C'era una verità che mi ronzava in testa e, per quanto assurda, non poteva che essere l'unica verità possibile. Avevo sognato i sogni di qualcun altro. Qualcuno che si trovava in quella casa. Tentai di aprire la porta sulla quale avevo battuto i pugni poco (o chissà quanto) tempo prima. Questa si spalancò senza problemi, solo cigolando un po'. La casa era malmessa quanto il giardino. Sapevo perché, dopo aver visto i sogni della sua proprietaria. Dopo ciò che aveva fatto era sicuramente impazzita e aveva lasciato che la vita le scorresse davanti, abbandonandosi alla depressione. Tutto, in quella bettola, rispecchiava la sua tristezza.

Salii una rampa di scale e vidi una porta semi-aperta, dalla quale filtrava una fioca luce di lampada. Mi avvicinai e la aprii, entrando nella camera da letto di Maria. Lei era lì, stesa sul letto. Ma non dormiva, non più. Le tastai il polso per avere la conferma di ciò che temevo: era morta. L'espressione che aveva sul volto non l'avrei mai dimenticata. Era l'espressione di chi era stata costretta a fare i conti con un passato che non avrebbe mai voluto rivedere.
Per pietà le chiusi almeno gli occhi, poi me ne andai.
Dunque era vero. Avevo sognato ciò che stava sognando lei in quel momento. E ciò che aveva sognato l'aveva anche uccisa. Ma perché? Com'era possibile e come si collegava, perché ero sicuro che fosse collegato, alla notte eterna?
Uscii dalla casa sconsolato. Non riuscivo a darmi una risposta, eppure in me c'era anche una nuova speranza.

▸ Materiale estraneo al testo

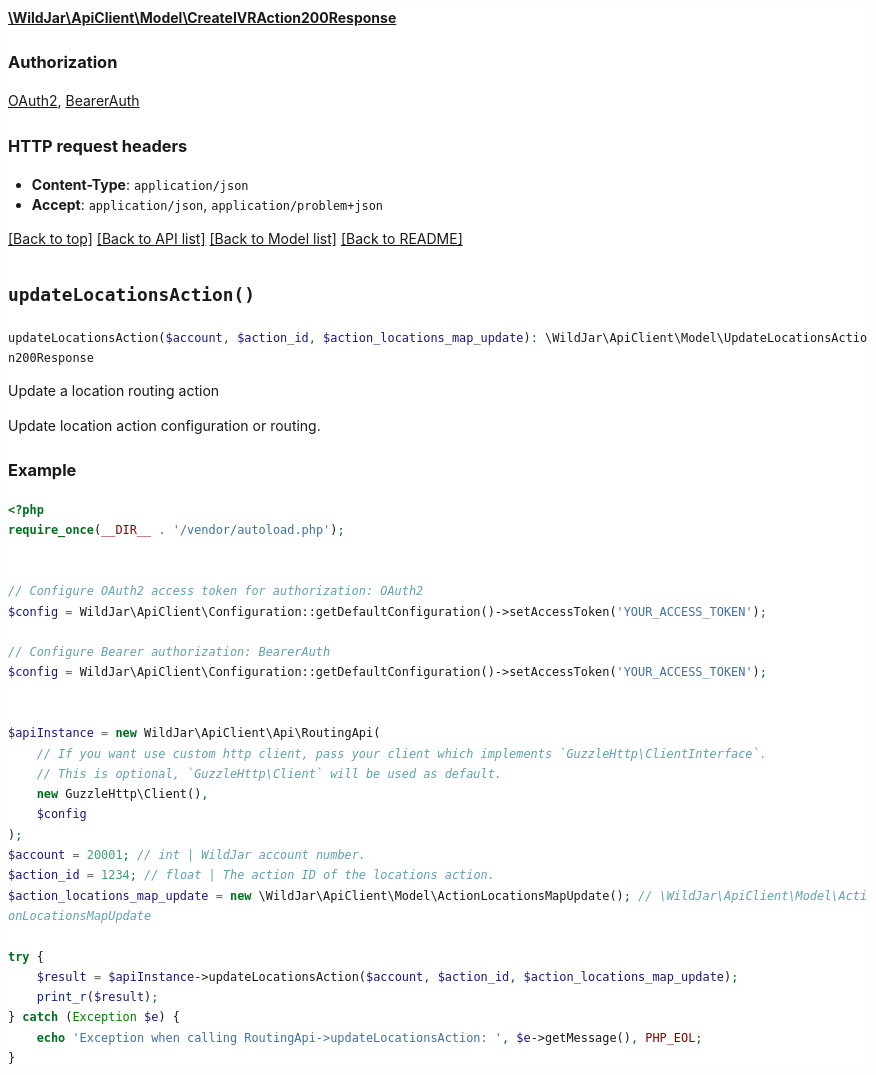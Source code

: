 [**\WildJar\ApiClient\Model\CreateIVRAction200Response**](../Model/CreateIVRAction200Response.md)

### Authorization

[OAuth2](../../README.md#OAuth2), [BearerAuth](../../README.md#BearerAuth)

### HTTP request headers

- **Content-Type**: `application/json`
- **Accept**: `application/json`, `application/problem+json`

[[Back to top]](#) [[Back to API list]](../../README.md#endpoints)
[[Back to Model list]](../../README.md#models)
[[Back to README]](../../README.md)

## `updateLocationsAction()`

```php
updateLocationsAction($account, $action_id, $action_locations_map_update): \WildJar\ApiClient\Model\UpdateLocationsAction200Response
```

Update a location routing action

Update location action configuration or routing.

### Example

```php
<?php
require_once(__DIR__ . '/vendor/autoload.php');


// Configure OAuth2 access token for authorization: OAuth2
$config = WildJar\ApiClient\Configuration::getDefaultConfiguration()->setAccessToken('YOUR_ACCESS_TOKEN');

// Configure Bearer authorization: BearerAuth
$config = WildJar\ApiClient\Configuration::getDefaultConfiguration()->setAccessToken('YOUR_ACCESS_TOKEN');


$apiInstance = new WildJar\ApiClient\Api\RoutingApi(
    // If you want use custom http client, pass your client which implements `GuzzleHttp\ClientInterface`.
    // This is optional, `GuzzleHttp\Client` will be used as default.
    new GuzzleHttp\Client(),
    $config
);
$account = 20001; // int | WildJar account number.
$action_id = 1234; // float | The action ID of the locations action.
$action_locations_map_update = new \WildJar\ApiClient\Model\ActionLocationsMapUpdate(); // \WildJar\ApiClient\Model\ActionLocationsMapUpdate

try {
    $result = $apiInstance->updateLocationsAction($account, $action_id, $action_locations_map_update);
    print_r($result);
} catch (Exception $e) {
    echo 'Exception when calling RoutingApi->updateLocationsAction: ', $e->getMessage(), PHP_EOL;
}
```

Forse questa cosa dei sogni condivisi era la chiave per uscire dall'incubo in cui ero sprofondato. Mi dissi che avrei dovuto indagare in ogni modo possibile, mentre tornavo verso la piazza.

Fu allora che rividi il furgone. Italport. Lo stesso che mi aveva quasi investito fuori da casa mia.
Solo che ora era fermo in mezzo alla piazza, con la portiera del guidatore aperta.
Forse girare alla larga sarebbe stata una scelta sensata, ma la curiosità ebbe il sopravvento. E poi, volevo parlare con qualcuno. Ne avevo bisogno. Mi feci coraggio e mi avvicinai.